● GOAL OF THE EXERCISE: Across the records that follow, give the number of lines containing the word "CONTRIBUTING" and nothing else.

(Excerpts from a dataset)
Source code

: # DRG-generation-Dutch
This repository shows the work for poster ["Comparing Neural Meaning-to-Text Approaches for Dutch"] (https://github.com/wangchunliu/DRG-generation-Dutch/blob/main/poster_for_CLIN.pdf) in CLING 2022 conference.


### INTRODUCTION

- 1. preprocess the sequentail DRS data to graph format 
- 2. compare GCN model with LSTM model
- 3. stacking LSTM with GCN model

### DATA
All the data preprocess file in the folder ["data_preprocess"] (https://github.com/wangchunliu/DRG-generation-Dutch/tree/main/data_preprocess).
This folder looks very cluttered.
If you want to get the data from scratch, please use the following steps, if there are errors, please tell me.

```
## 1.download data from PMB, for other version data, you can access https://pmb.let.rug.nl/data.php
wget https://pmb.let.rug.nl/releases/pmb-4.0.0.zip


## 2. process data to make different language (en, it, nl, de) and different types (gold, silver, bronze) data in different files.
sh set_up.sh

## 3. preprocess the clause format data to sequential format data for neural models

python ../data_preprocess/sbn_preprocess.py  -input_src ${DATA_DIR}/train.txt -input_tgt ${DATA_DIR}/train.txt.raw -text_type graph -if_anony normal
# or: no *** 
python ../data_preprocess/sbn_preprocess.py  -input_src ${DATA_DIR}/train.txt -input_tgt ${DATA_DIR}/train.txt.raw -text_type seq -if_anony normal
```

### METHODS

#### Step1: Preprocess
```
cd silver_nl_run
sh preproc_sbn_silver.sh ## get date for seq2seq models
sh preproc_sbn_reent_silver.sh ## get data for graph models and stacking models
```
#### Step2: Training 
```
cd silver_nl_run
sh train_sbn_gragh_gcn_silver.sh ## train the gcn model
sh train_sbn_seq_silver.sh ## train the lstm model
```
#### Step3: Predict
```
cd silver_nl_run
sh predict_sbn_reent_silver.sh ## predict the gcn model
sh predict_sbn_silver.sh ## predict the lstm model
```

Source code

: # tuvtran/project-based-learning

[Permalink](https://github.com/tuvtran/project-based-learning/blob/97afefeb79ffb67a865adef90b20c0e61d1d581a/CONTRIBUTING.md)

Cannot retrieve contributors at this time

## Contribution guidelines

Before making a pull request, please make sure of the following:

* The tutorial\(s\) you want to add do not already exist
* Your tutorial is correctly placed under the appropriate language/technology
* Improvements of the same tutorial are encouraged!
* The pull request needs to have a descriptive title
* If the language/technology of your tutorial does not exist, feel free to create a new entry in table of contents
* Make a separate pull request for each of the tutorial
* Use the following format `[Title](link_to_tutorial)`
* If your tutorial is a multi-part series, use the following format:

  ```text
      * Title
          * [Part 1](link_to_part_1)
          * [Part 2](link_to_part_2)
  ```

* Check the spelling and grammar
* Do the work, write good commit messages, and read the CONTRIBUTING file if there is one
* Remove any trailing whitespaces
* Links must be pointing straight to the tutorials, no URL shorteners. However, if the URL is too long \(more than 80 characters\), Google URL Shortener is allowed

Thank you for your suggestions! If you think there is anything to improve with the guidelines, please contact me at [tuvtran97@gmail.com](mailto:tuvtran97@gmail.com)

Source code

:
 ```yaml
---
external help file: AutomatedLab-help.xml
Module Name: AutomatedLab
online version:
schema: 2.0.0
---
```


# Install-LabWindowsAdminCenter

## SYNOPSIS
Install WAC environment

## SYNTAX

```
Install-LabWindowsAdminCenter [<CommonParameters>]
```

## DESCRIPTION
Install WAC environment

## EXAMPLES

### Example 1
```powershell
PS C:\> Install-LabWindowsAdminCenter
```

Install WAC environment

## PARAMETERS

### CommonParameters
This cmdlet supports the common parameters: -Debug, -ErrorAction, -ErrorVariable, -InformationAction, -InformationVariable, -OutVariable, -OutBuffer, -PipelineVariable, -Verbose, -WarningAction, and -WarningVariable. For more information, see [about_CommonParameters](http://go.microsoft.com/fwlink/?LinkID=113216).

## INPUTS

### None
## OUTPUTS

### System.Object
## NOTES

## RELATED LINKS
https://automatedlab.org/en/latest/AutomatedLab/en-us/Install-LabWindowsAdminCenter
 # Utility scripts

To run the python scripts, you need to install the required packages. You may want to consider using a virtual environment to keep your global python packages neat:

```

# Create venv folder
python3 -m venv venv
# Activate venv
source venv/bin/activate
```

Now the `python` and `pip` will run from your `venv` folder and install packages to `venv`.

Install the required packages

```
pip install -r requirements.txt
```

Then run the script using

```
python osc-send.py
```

● TASK OUTPUT: 2